Portugal to grant citizenship to descendants of persecuted Jews

This article is more than 9 years old
Legal change means Sephardic Jews, whose ancestors were expelled in the 15th century, can apply for dual nationality

Portugal is to introduce a law granting citizenship rights to the descendants of Jews it persecuted 500 years ago, following Spain’s adoption of similar legislation last year.

Cabinet spokesman Luís Marques Guedes said changes to the nationality law would provide dual citizenship rights for Sephardic Jews, the term commonly used for those who once lived in the Iberian peninsula.

The rights will apply to those who can demonstrate a “traditional connection” to Portuguese Sephardic Jews, such as through “family names, family language and direct or collateral ancestry”.

Applicants, who will not need to travel to Portugal, will be vetted by Portuguese Jewish community institutions as well as by government agencies in a procedure expected to take four months. Applicants will have to say whether they have a criminal record.

The Portuguese parliament unanimously endorsed the law in 2013. Since then, the government has been drawing up the legal details and establishing administrative procedures. The effective date of the law will be announced when the legislation is published soon in the country’s official gazette.

Portuguese monarchs, eager for tax revenue and Jewish talent that helped the country become one of Europe’s wealthiest nations during the Age of Expansion in the 1400s, had protected their thriving Sephardic community.

After Spain drove out the Jews in 1492, 80,000 of them crossed the border into Portugal, historians estimate. King Joao II charged the fleeing Sephardic Jews a tax to shelter in Portugal. He promised to provide them with ships so they could go to other countries, but later changed his mind.

In 1496, his successor, King Manuel I, eager to find favour with Spain’s powerful Catholic rulers, Ferdinand and Isabella, and to marry their daughter Isabella of Aragon, gave the Jews 10 months to convert or leave. When they opted to leave, Manuel issued a decree prohibiting their departure and forcing them to embrace Roman Catholicism as “New Christians”.

The New Christians adopted new names, inter-married and even ate pork in public to prove their devotion to their new faith. Some Jews, though, kept their traditions alive, secretly observing the sabbath at home then going to church on Sunday. They circumcised their sons and quietly observed Yom Kippur, calling it in Portuguese the dia puro, or pure day.

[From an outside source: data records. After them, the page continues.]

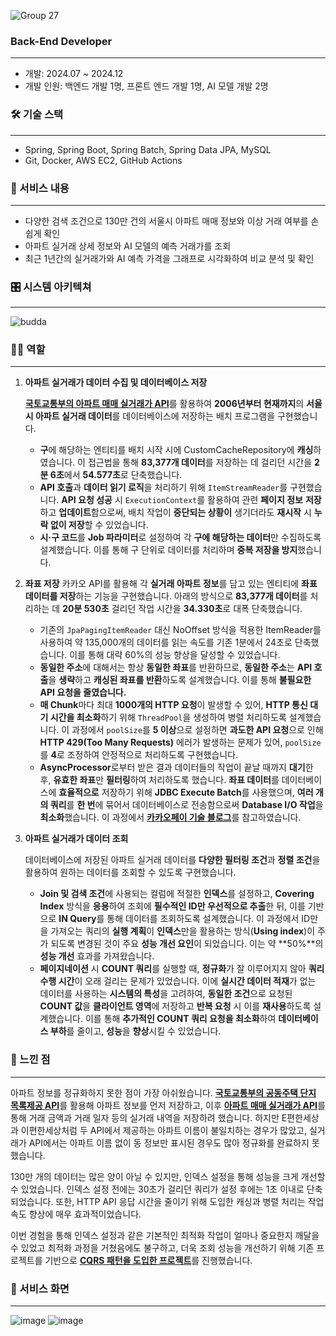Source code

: ![Group 27](https://github.com/user-attachments/assets/6c05aa48-92a3-409b-af24-1945a17d6f42)

### **Back-End Developer**                        
---
- 개발: 2024.07 ~ 2024.12
- 개발 인원: 백엔드 개발 1명, 프론트 엔드 개발 1명, AI 모델 개발 2명

### 🛠 기술 스택

---
- Spring, Spring Boot, Spring Batch, Spring Data JPA, MySQL
- Git, Docker, AWS EC2, GitHub Actions

### 📖 서비스 내용

---

- 다양한 검색 조건으로 130만 건의 서울시 아파트 매매 정보와 이상 거래 여부를 손쉽게 확인
- 아파트 실거래 상세 정보와 AI 모델의 예측 거래가를 조회
- 최근 1년간의 실거래가와 AI 예측 가격을 그래프로 시각화하여 비교 분석 및 확인

### 🎛️ 시스템 아키텍쳐

---
![budda](https://github.com/user-attachments/assets/6bbdfee3-8502-49c7-8836-f9ab0e8ab3bb)

### 🙋‍♂️ 역할

---

1. **아파트 실거래가 데이터 수집 및 데이터베이스 저장**
    
    [**국토교통부의 아파트 매매 실거래가 API**](https://www.data.go.kr/data/15126469/openapi.do#/API%20%EB%AA%A9%EB%A1%9D/getRTMSDataSvcAptTrade)를 활용하여 **2006년부터 현재까지**의 **서울시 아파트 실거래 데이터**를 데이터베이스에 저장하는 배치 프로그램을 구현했습니다.
    
    - **구**에 해당하는 엔티티를 배치 시작 시에 CustomCacheRepository에 **캐싱**하였습니다. 이 접근법을 통해 **83,377개 데이터**를 저장하는 데 걸리던 시간을 **2분 6초**에서 **54.577초**로 단축했습니다.
    - **API 호출**과 **데이터 읽기 로직**을 처리하기 위해 `ItemStreamReader`를 구현했습니다. **API 요청 성공** 시 `ExecutionContext`를 활용하여 관련 **페이지 정보** **저장**하고 **업데이트**함으로써,  배치 작업이 **중단되는 상황이** 생기더라도 **재시작** 시 **누락 없이 저장**할 수 있었습니다.
    - **시·구 코드**를 **Job 파라미터**로 설정하여 각 **구에 해당하는 데이터**만 수집하도록 설계했습니다. 이를 통해 구 단위로 데이터를 처리하며 **중복 저장을 방지**했습니다.
2. **좌표 저장**
카카오 API를 활용해 각 **실거래 아파트 정보**를 담고 있는 엔티티에 **좌표 데이터를 저장**하는 기능을 구현했습니다. 아래의 방식으로 **83,377개 데이터**를 처리하는 데 **20분 530초** 걸리던 작업 시간을 **34.330초**로 대폭 단축했습니다.
    - 기존의 `JpaPagingItemReader` 대신 NoOffset 방식을 적용한 ItemReader를 사용하여 약 135,000개의 데이터를 읽는 속도를 기존 1분에서 24초로 단축했습니다. 이를 통해 대략 60%의 성능 향상을 달성할 수 있었습니다.
    - **동일한 주소**에 대해서는 항상 **동일한 좌표**를 반환하므로, **동일한 주소**는 **API 호출**을 **생략**하고 **캐싱된 좌표를 반환**하도록 설계했습니다. 이를 통해 **불필요한 API 요청을 줄였습니다.**
    - **매 Chunk**마다 최대 **1000개의 HTTP 요청**이 발생할 수 있어, **HTTP 통신 대기 시간을 최소화**하기 위해 `ThreadPool`을 생성하여 병렬 처리하도록 설계했습니다. 이 과정에서 `poolSize`를 **5 이상**으로 설정하면 **과도한 API 요청**으로 인해 **HTTP 429(Too Many Requests)** 에러가 발생하는 문제가 있어, `poolSize`를 **4**로 조정하여 안정적으로 처리하도록 구현했습니다.
    - **AsyncProcessor**로부터 받은 결과 데이터들의 작업이 끝날 때까지 **대기**한 후, **유효한 좌표**만 **필터링**하여 처리하도록 했습니다. **좌표 데이터**를 데이터베이스에 **효율적으로** 저장하기 위해 **JDBC Execute Batch**를 사용했으며, **여러 개의 쿼리**를 **한 번**에 묶어서 데이터베이스로 전송함으로써 **Database I/O 작업**을 **최소화**했습니다. 이 과정에서 [**카카오페이 기술 블로그**](https://tech.kakaopay.com/post/spring-batch-performance/#%EB%B3%91%EB%A0%AC-%EC%B2%98%EB%A6%AC%EB%A1%9C-http-%ED%86%B5%EC%8B%A0-%EB%8C%80%EA%B8%B0-%EC%8B%9C%EA%B0%84-%EC%B5%9C%EC%86%8C%ED%99%94)를 참고하였습니다.
3. **아파트 실거래가 데이터 조회**
    
    데이터베이스에 저장된 아파트 실거래 데이터를 **다양한 필터링 조건**과 **정렬 조건**을 활용하여 원하는 데이터를 조회할 수 있도록 구현했습니다.
    
    - **Join 및 검색 조건**에 사용되는 컬럼에 적절한 **인덱스**를 설정하고, **Covering Index** 방식을 **응용**하여 조회에 **필수적인 ID만 우선적으로 추출**한 뒤, 이를 기반으로 **IN Query**를 통해 데이터를 조회하도록 설계했습니다. 이 과정에서 ID만을 가져오는 쿼리의 **실행 계획**이 **인덱스**만을 활용하는 방식(**Using index**)이 주가 되도록 변경된 것이 주요 **성능 개선 요인**이 되었습니다. 이는 약 **50%**의 **성능 개선** 효과를 가져왔습니다.
    - **페이지네이션** 시 **COUNT 쿼리**를 실행할 때, **정규화**가 잘 이루어지지 않아 **쿼리 수행 시간**이 오래 걸리는 문제가 있었습니다. 이에 **실시간 데이터 적재**가 없는 데이터를 사용하는 **시스템의 특성**을 고려하여, **동일한 조건**으로 요청된 **COUNT 값**을 **클라이언트 영역**에 저장하고 **반복 요청** 시 이를 **재사용**하도록 설계했습니다. 이를 통해 **추가적인 COUNT 쿼리 요청을 최소화**하여 **데이터베이스 부하**를 줄이고, **성능**을  **향상**시킬 수 있었습니다.

### 🧐 느낀 점

---

아파트 정보를 정규화하지 못한 점이 가장 아쉬웠습니다. [**국토교통부의 공동주택 단지 목록제공 API**](https://www.data.go.kr/data/15057332/openapi.do)를 활용해 아파트 정보를 먼저 저장하고, 이후 [**아파트 매매 실거래가 API**](https://www.data.go.kr/data/15126469/openapi.do#/API%20%EB%AA%A9%EB%A1%9D/getRTMSDataSvcAptTrade)를 통해 거래 금액과 거래 일자 등의 실거래 내역을 저장하려 했습니다. 하지만 E편한세상과 이편한세상처럼 두 API에서 제공하는 아파트 이름이 불일치하는 경우가 많았고, 실거래가 API에서는 아파트 이름 없이 동 정보만 표시된 경우도 많아 정규화를 완료하지 못했습니다.

130만 개의 데이터는 많은 양이 아닐 수 있지만, 인덱스 설정을 통해 성능을 크게 개선할 수 있었습니다. 인덱스 설정 전에는 30초가 걸리던 쿼리가 설정 후에는 1초 이내로 단축되었습니다. 또한, HTTP API 응답 시간을 줄이기 위해 도입한 캐싱과 병렬 처리는 작업 속도 향상에 매우 효과적이었습니다.

이번 경험을 통해 인덱스 설정과 같은 기본적인 최적화 작업이 얼마나 중요한지 깨달을 수 있었고 최적화 과정을 거쳤음에도 불구하고, 더욱 조회 성능을 개선하기 위해 기존 프로젝트를 기반으로 [**CQRS 패턴을 도입한 프로젝트**](https://github.com/naver0504/enhance-comprehensive-design)를 진행했습니다.

### 👀 서비스 화면
---
![image](https://github.com/user-attachments/assets/85d39dd6-19bc-40f9-b046-c36f16ad80d2)
![image](https://github.com/user-attachments/assets/b29d1486-28ba-4715-85d9-5cfffc97192d)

Though officially accepted, the New Christians were at the mercy of popular prejudice. In the Easter massacre of Jewish converts in 1506 in Lisbon, more than 2,000 Jews are believed to have been murdered.

Tens of thousands of Jews were persecuted, tortured and burned at the stake during the Portuguese Inquisition, established in 1536.

In 1988, the then president Mário Soares met members of Portugal’s Jewish community and formally apologised for the Inquisition. In 2000, the leader of Portugal’s Roman Catholics issued a public apology for the suffering imposed by the Catholic church and a monument to the dead was erected in 2008 outside the São Domingos church where the Easter massacre began.